Romans 10:18-21  But I ask: Did [Israel] not hear?  Of course they did: “Their voice has gone out into all the earth, their words to the ends of the world.”  Again I ask: Did Israel not understand?  First, Moses says, “I will make you envious by those who are not a nation; I will make you angry by a nation that has no understanding.”  And Isaiah boldly says “I was found by those who did not seek me; I revealed myself to those who did not ask for me.”  But concerning Israel he says, “All day long I have held out my hands to a disobedient and obstinate people.”

As I read these verses again today, my heart was moved along the lines of Paul’s as he expressed it at the beginning of this chapter: “My heart’s desire and prayer to God for the Israelites is that they may be saved.”

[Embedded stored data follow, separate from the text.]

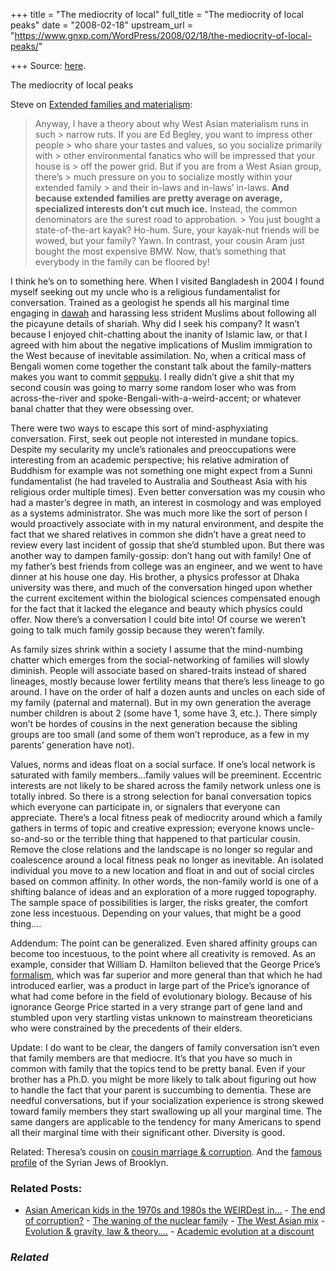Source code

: +++
title = "The mediocrity of local"
full_title = "The mediocrity of local peaks"
date = "2008-02-18"
upstream_url = "https://www.gnxp.com/WordPress/2008/02/18/the-mediocrity-of-local-peaks/"

+++
Source: [here](https://www.gnxp.com/WordPress/2008/02/18/the-mediocrity-of-local-peaks/).

The mediocrity of local peaks

Steve on [Extended families and materialism](https://isteve.blogspot.com/2008/02/extended-families-and-materialism.html):

> Anyway, I have a theory about why West Asian materialism runs in such > narrow ruts. If you are Ed Begley, you want to impress other people > who share your tastes and values, so you socialize primarily with > other environmental fanatics who will be impressed that your house is > off the power grid. But if you are from a West Asian group, there’s > much pressure on you to socialize mostly within your extended family > and their in-laws and in-laws’ in-laws. **And because extended families are pretty average on average, specialized interests don’t cut much ice.** Instead, the common denominators are the surest road to approbation. >
> You just bought a state-of-the-art kayak? Ho-hum. Sure, your kayak-nut friends will be wowed, but your family? Yawn. In contrast, your cousin Aram just bought the most expensive BMW. Now, that’s something that everybody in the family can be floored by!

I think he’s on to something here. When I visited Bangladesh in 2004 I found myself seeking out my uncle who is a religious fundamentalist for conversation. Trained as a geologist he spends all his marginal time engaging in [dawah](https://en.wikipedia.org/wiki/Dawah) and harassing less strident Muslims about following all the picayune details of shariah. Why did I seek his company? It wasn’t because I enjoyed chit-chatting about the inanity of Islamic law, or that I agreed with him about the negative implications of Muslim immigration to the West because of inevitable assimilation. No, when a critical mass of Bengali women come together the constant talk about the family-matters makes you want to commit [seppuku](https://en.wikipedia.org/wiki/Seppuku). I really didn’t give a shit that my second cousin was going to marry some random loser who was from across-the-river and spoke-Bengali-with-a-weird-accent; or whatever banal chatter that they were obsessing over.

There were two ways to escape this sort of mind-asphyxiating conversation. First, seek out people not interested in mundane topics. Despite my secularity my uncle’s rationales and preoccupations were interesting from an academic perspective; his relative admiration of Buddhism for example was not something one might expect from a Sunni fundamentalist (he had traveled to Australia and Southeast Asia with his religious order multiple times). Even better conversation was my cousin who had a master’s degree in math, an interest in cosmology and was employed as a systems administrator. She was much more like the sort of person I would proactively associate with in my natural environment, and despite the fact that we shared relatives in common she didn’t have a great need to review every last incident of gossip that she’d stumbled upon. But there was another way to dampen family-gossip: don’t hang out with family! One of my father’s best friends from college was an engineer, and we went to have dinner at his house one day. His brother, a physics professor at Dhaka university was there, and much of the conversation hinged upon whether the current excitement within the biological sciences compensated enough for the fact that it lacked the elegance and beauty which physics could offer. Now there’s a conversation I could bite into! Of course we weren’t going to talk much family gossip because they weren’t family.

As family sizes shrink within a society I assume that the mind-numbing chatter which emerges from the social-networking of families will slowly diminish. People will associate based on shared-traits instead of shared lineages, mostly because lower fertility means that there’s less lineage to go around. I have on the order of half a dozen aunts and uncles on each side of my family (paternal and maternal). But in my own generation the average number children is about 2 (some have 1, some have 3, etc.). There simply won’t be hordes of cousins in the next generation because the sibling groups are too small (and some of them won’t reproduce, as a few in my parents’ generation have not).

Values, norms and ideas float on a social surface. If one’s local network is saturated with family members…family values will be preeminent. Eccentric interests are not likely to be shared across the family network unless one is totally inbred. So there is a strong selection for banal conversation topics which everyone can participate in, or signalers that everyone can appreciate. There’s a local fitness peak of mediocrity around which a family gathers in terms of topic and creative expression; everyone knows uncle-so-and-so or the terrible thing that happened to that particular cousin. Remove the close relations and the landscape is no longer so regular and coalescence around a local fitness peak no longer as inevitable. An isolated individual you move to a new location and float in and out of social circles based on common affinity. In other words, the non-family world is one of a shifting balance of ideas and an exploration of a more rugged topography. The sample space of possibilities is larger, the risks greater, the comfort zone less incestuous. Depending on your values, that might be a good thing….

Addendum: The point can be generalized. Even shared affinity groups can become too incestuous, to the point where all creativity is removed. As an example, consider that William D. Hamilton believed that the George Price’s [formalism](https://en.wikipedia.org/wiki/Price_equation), which was far superior and more general than that which he had introduced earlier, was a product in large part of the Price’s ignorance of what had come before in the field of evolutionary biology. Because of his ignorance George Price started in a very strange part of gene land and stumbled upon very startling vistas unknown to mainstream theoreticians who were constrained by the precedents of their elders.

Update: I do want to be clear, the dangers of family conversation isn’t even that family members are that mediocre. It’s that you have so much in common with family that the topics tend to be pretty banal. Even if your brother has a Ph.D. you might be more likely to talk about figuring out how to handle the fact that your parent is succumbing to dementia. These are needful conversations, but if your socialization experience is strong skewed toward family members they start swallowing up all your marginal time. The same dangers are applicable to the tendency for many Americans to spend all their marginal time with their significant other. Diversity is good.

Related: Theresa’s cousin on [cousin marriage & corruption](https://hiberniagirl.blogspot.com/2008/02/consanguineous-marriage-and-corruption_17.html). And the [famous profile](http://www.nytimes.com/2007/10/14/magazine/14syrians-t.html?amp;ei=5070&en=3b4b5b5e474a5613&ex=1193112000&pagewanted=print) of the Syrian Jews of Brooklyn.

### Related Posts:

- [Asian American kids in the 1970s and 1980s the WEIRDest
  in…](https://www.gnxp.com/WordPress/2020/06/24/asian-american-kids-in-the-1970s-and-1980s-the-weirdest-in-the-world/) - [The end of
  corruption?](https://www.gnxp.com/WordPress/2012/06/27/the-end-of-corruption/) - [The waning of the nuclear
  family](https://www.gnxp.com/WordPress/2012/09/02/the-waning-of-the-nuclear-family/) - [The West Asian
  mix](https://www.gnxp.com/WordPress/2012/09/10/the-west-asian-mix/) - [Evolution & gravity, law &
  theory....](https://www.gnxp.com/WordPress/2008/01/09/evolution-gravity-law-theory/) - [Academic evolution at a
  discount](https://www.gnxp.com/WordPress/2010/06/14/academic-evolution-at-a-discount/)

### *Related*

[](https://www.addtoany.com/add_to/facebook?linkurl=https%3A%2F%2Fwww.gnxp.com%2FWordPress%2F2008%2F02%2F18%2Fthe-mediocrity-of-local-peaks%2F&linkname=The%20mediocrity%20of%20local%20peaks "Facebook")[](https://www.addtoany.com/add_to/twitter?linkurl=https%3A%2F%2Fwww.gnxp.com%2FWordPress%2F2008%2F02%2F18%2Fthe-mediocrity-of-local-peaks%2F&linkname=The%20mediocrity%20of%20local%20peaks "Twitter")[](https://www.addtoany.com/add_to/email?linkurl=https%3A%2F%2Fwww.gnxp.com%2FWordPress%2F2008%2F02%2F18%2Fthe-mediocrity-of-local-peaks%2F&linkname=The%20mediocrity%20of%20local%20peaks "Email")[](https://www.addtoany.com/share)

I serve on the Australian Council of ‘International Mission to Jewish People’ (IMJP – formerly CWI, ‘Christian Witness to Israel’), and I have a feeling both for the resistance that exists among Jewish people to the Christian Gospel, and for the absolute joy a Jewish person feels when he or she becomes a Christian!

In today’s verses, Paul is quoting from Psalm 19 to show that Creation itself is sufficient testimony to leave everyone without excuse for not believing in a Creator (cf Romans 1:18-20).  He also quotes from the ‘Song of Moses’ in Deuteronomy 32 to give a Scriptural basis for what he will expand upon in the next chapter about God’s ‘Plan’ for the Jewish opposition: “I am talking to you Gentiles.  Inasmuch as I am the apostle to the Gentiles, I take pride in my ministry in the hope that I may somehow arouse my own people to envy and save some of them.  For if their rejection brought reconciliation to the world, what will their acceptance be but life from the dead?” (Romans 11:13-15).  He then quotes from from Isaiah 65 and Jeremiah 35 to emphasise that none of this Jewish opposition actually took God by surprise anyway!

If all this moves your heart in the same way, will you join with me in praying regularly and often for Jewish evangelism, that many Jewish people in these days might “look on me, the one they have pierced, and they will mourn for him as one mourns for an only child, and grieve bitterly for him as one grieves for a firstborn son.” (Zechariah 12:10), and so turn to him, their Redeemer and King, in repentance-and-faith?